Work instruction |
Below are records; say how many of their lines include the word "string", giving nothing but the number.

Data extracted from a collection
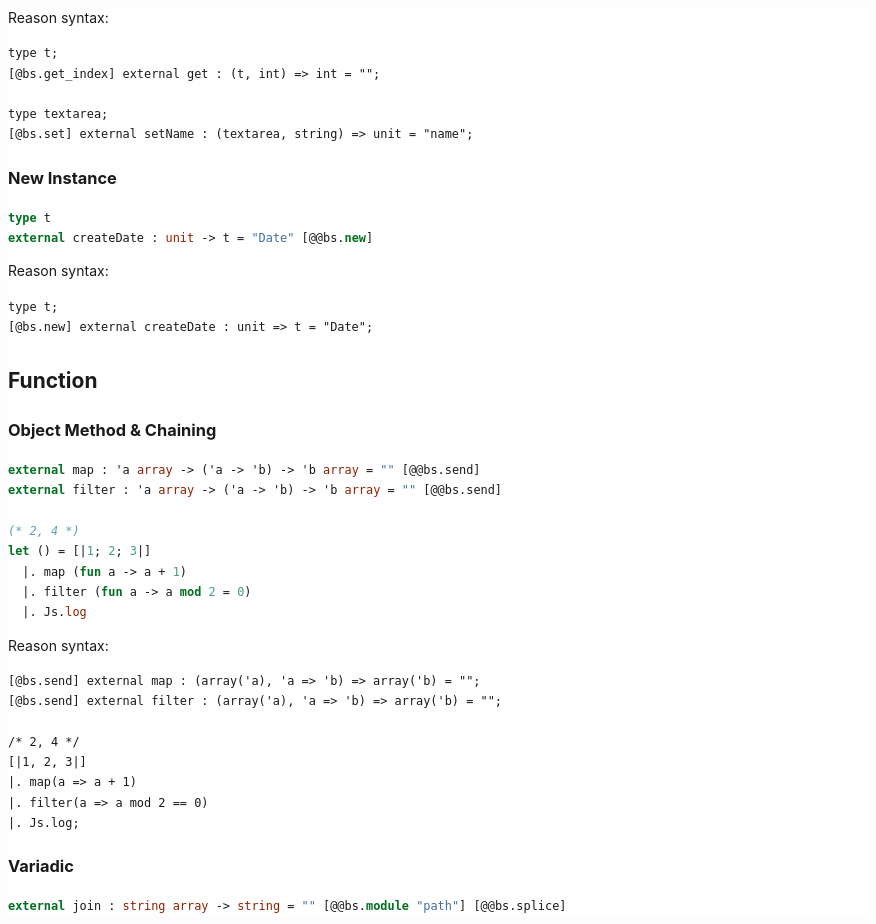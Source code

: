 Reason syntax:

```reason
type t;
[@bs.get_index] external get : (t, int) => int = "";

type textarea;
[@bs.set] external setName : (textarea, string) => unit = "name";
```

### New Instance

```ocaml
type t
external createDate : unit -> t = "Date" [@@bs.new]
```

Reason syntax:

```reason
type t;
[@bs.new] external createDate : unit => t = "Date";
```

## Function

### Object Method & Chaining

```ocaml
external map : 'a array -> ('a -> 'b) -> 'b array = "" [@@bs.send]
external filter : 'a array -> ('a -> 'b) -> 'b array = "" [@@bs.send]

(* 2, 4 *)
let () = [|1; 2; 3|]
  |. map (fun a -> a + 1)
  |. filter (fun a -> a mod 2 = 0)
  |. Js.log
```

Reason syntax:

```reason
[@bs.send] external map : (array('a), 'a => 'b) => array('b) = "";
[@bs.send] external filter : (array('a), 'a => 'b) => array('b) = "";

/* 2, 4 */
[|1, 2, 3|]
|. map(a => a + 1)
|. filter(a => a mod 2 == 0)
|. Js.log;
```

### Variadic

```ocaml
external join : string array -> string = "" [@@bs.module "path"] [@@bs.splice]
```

Output for this task |
2